出演:プレスリー・チュエニヤハエ。テリー・ペート。ケネス・ンコースィ。

南アフリカのヨハネスブルグ。ツォツィ(不良)と呼ばれる少年と3人の仲間。彼らは富裕階級の人を襲い暴力で金品を奪う生活をしていた。ある日ツォツィは仲間と揉めたことで、一人で高級住宅街へ行き、黒人女性の運転する車を奪って逃走する。彼は金目のものを漁り車を乗り捨てようとするが、なんと後部座席に赤ん坊が乗っていた。一度はそのまま立ち去ろうとしたツォツィだが、なぜかその赤ん坊を紙袋に入れ自宅に連れ帰る。赤ん坊と接することで、呼び覚まされる彼の記憶。そして少しづつ彼の中の何かが変わっていく。

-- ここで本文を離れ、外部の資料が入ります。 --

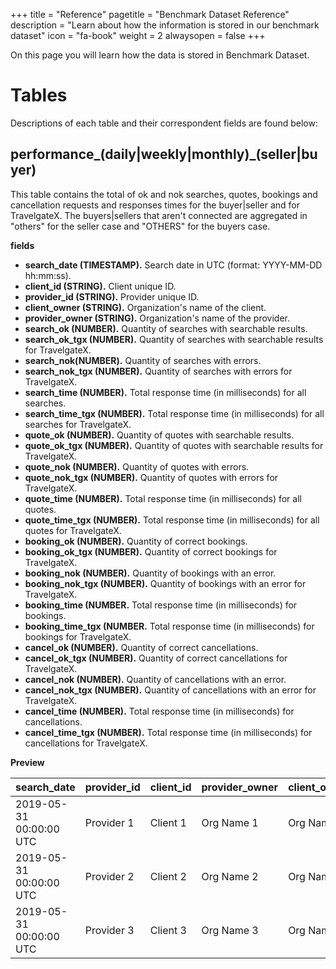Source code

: +++
title = "Reference"
pagetitle = "Benchmark Dataset Reference"
description = "Learn about how the information is stored in our benchmark dataset"
icon = "fa-book"
weight = 2
alwaysopen = false
+++

On this page you will learn how the data is stored in Benchmark Dataset.

# Tables

Descriptions of each table and their correspondent fields are found below:


## performance\_(daily|weekly|monthly)\_(seller|buyer)
This table contains the total of ok and nok searches, quotes, bookings and cancellation requests and responses times for the buyer|seller and for TravelgateX. The buyers|sellers that aren't connected are aggregated in "others" for the seller case and "OTHERS" for the buyers case.


__fields__

* **search\_date (TIMESTAMP).** Search date in UTC (format: YYYY-MM-DD hh:mm:ss).
* **client\_id (STRING).** Client unique ID.
* **provider\_id (STRING).** Provider unique ID.
* **client\_owner    (STRING).** Organization's name of the client.
* **provider\_owner (STRING).** Organization's name of the provider.
* **search\_ok (NUMBER).** Quantity of searches with searchable results.
* **search\_ok_tgx (NUMBER).** Quantity of searches with searchable results for TravelgateX.
* **search\_nok(NUMBER).** Quantity of searches with errors.
* **search\_nok_tgx (NUMBER).** Quantity of searches with errors for TravelgateX.
* **search\_time (NUMBER).** Total response time (in milliseconds) for all searches.
* **search\_time_tgx (NUMBER).** Total response time (in milliseconds) for all searches for TravelgateX.
* **quote\_ok (NUMBER).** Quantity of quotes with searchable results.
* **quote\_ok_tgx (NUMBER).** Quantity of quotes with searchable results for TravelgateX.
* **quote\_nok (NUMBER).** Quantity of quotes with errors.
* **quote\_nok_tgx (NUMBER).** Quantity of quotes with errors for TravelgateX.
* **quote\_time (NUMBER).** Total response time (in milliseconds) for all quotes.
* **quote\_time_tgx (NUMBER).** Total response time (in milliseconds) for all quotes for TravelgateX.
* **booking\_ok (NUMBER).** Quantity of correct bookings.
* **booking\_ok_tgx (NUMBER).** Quantity of correct bookings for TravelgateX.
* **booking\_nok (NUMBER).** Quantity of bookings with an error.
* **booking\_nok_tgx (NUMBER).** Quantity of bookings with an error for TravelgateX.
* **booking\_time (NUMBER.** Total response time (in milliseconds) for bookings.
* **booking\_time_tgx (NUMBER.** Total response time (in milliseconds) for bookings for TravelgateX.
* **cancel\_ok (NUMBER).** Quantity of correct cancellations.
* **cancel\_ok_tgx (NUMBER).** Quantity of correct cancellations for TravelgateX.
* **cancel\_nok (NUMBER).** Quantity of cancellations with an error.
* **cancel\_nok_tgx (NUMBER).** Quantity of cancellations with an error for TravelgateX.
* **cancel\_time (NUMBER).** Total response time (in milliseconds) for cancellations.
* **cancel\_time_tgx (NUMBER).** Total response time (in milliseconds) for cancellations for TravelgateX.

__Preview__


| search_date             | provider_id | client_id      | provider_owner  | client_owner   | search_ok | search_ok_tgx | search_nok | search_nok_tgx | search_time | search_time_tgx | quote_ok | quote_ok_tgx | quote_nok | quote_nok_tgx | quote_time | quote_time_tgx | booking_ok | booking_ok_tgx | booking_nok | booking_nok_tgx | booking_time | booking_time_tgx | cancel_ok | cancel_ok_tgx | cancel_nok | cancel_nok_tgx | cancel_time | cancel_time_tgx |
|-------------------------|-------------|----------------|-----------------|----------------|-----------|---------------|------------|----------------|-------------|-----------------|----------|--------------|-----------|---------------|------------|----------------|------------|----------------|-------------|-----------------|--------------|------------------|-----------|---------------|------------|----------------|-------------|-----------------|
| 2019-05-31 00:00:00 UTC | Provider 1  | Client 1       | Org Name 1      | Org Name 1     | 2739      | 2739          | 5435       | 5435           | 15143760    | 15143760        | 19       | 19           | 0         | 0             | 54151      | 54151          | 2          | 2              | 1           | 1               | 31747        | 31747            | 0         | 0             | 0          | 0              | 0           | 0               |
| 2019-05-31 00:00:00 UTC | Provider 2  | Client 2       | Org Name 2      | Org Name 2     | 22631     | 1079375       | 4964       | 669086         | 2308465     | 256855044       | 1694     | 7708         | 0         | 80            | 157269     | 3539127        | 8          | 18             | 1           | 1               | 5441         | 15815            | 1         | 7             | 0          | 0              | 625         | 5925            |
| 2019-05-31 00:00:00 UTC | Provider 3  | Client 3       | Org Name 3      | Org Name 3     | 131116    | 192822        | 68270      | 106039         | 581904466   | 1168506957      | 6386     | 8220         | 1232      | 1511          | 32997644   | 41012522       | 93         | 193            | 1           | 1               | 3468668      | 7259187          | 32        | 40            | 0          | 0              | 334721      | 399424          |
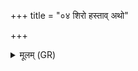 +++
title = "०४ शिरो हस्ताव् अथो"

+++
<details><summary>मूलम् (GR)</summary>

शिरो हस्ताव् अथो बाहू +++(Bhatt. hastād)+++  
जिह्वां ग्रीवाश् च कीकसाः ।  
पृष्टीर् बर्जह्ये पार्श्वे  
कस् तत् सम् अदधाद् ऋषिः ॥
</details>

この物語はもちろんフィクションなんだけど、この物語の背景は現実のものらしい。貧しいから、最下層に暮らしているから、犯罪のみで生活していいなんて話はないし、そんなものが重ねていく罪の言い訳になんかなる訳がない。だけどここで描かれるフィクションに下敷きにされた現実は、人から正邪の判断を奪ってしまうに足る貧しさだ。住むところがない食べるものがない、着るものがない。そんな貧しさの上に愛がない。土管で子どもたちだけで暮らすストリート・チルドレン。名前を捨て過去を捨て、生きる意味さえもわからずに未来をも捨てたツォツィ。それでもそんな彼が赤ん坊と接することで、過去の記憶を甦らせる。その甦る記憶と、少しづつ変わって行く彼の心の機微が彼の仕草や表情に現れるんですが、この主役のプレスリー・チュエニヤハエがすごく上手い。そしてこの作品のラストに残る希望にホッとする。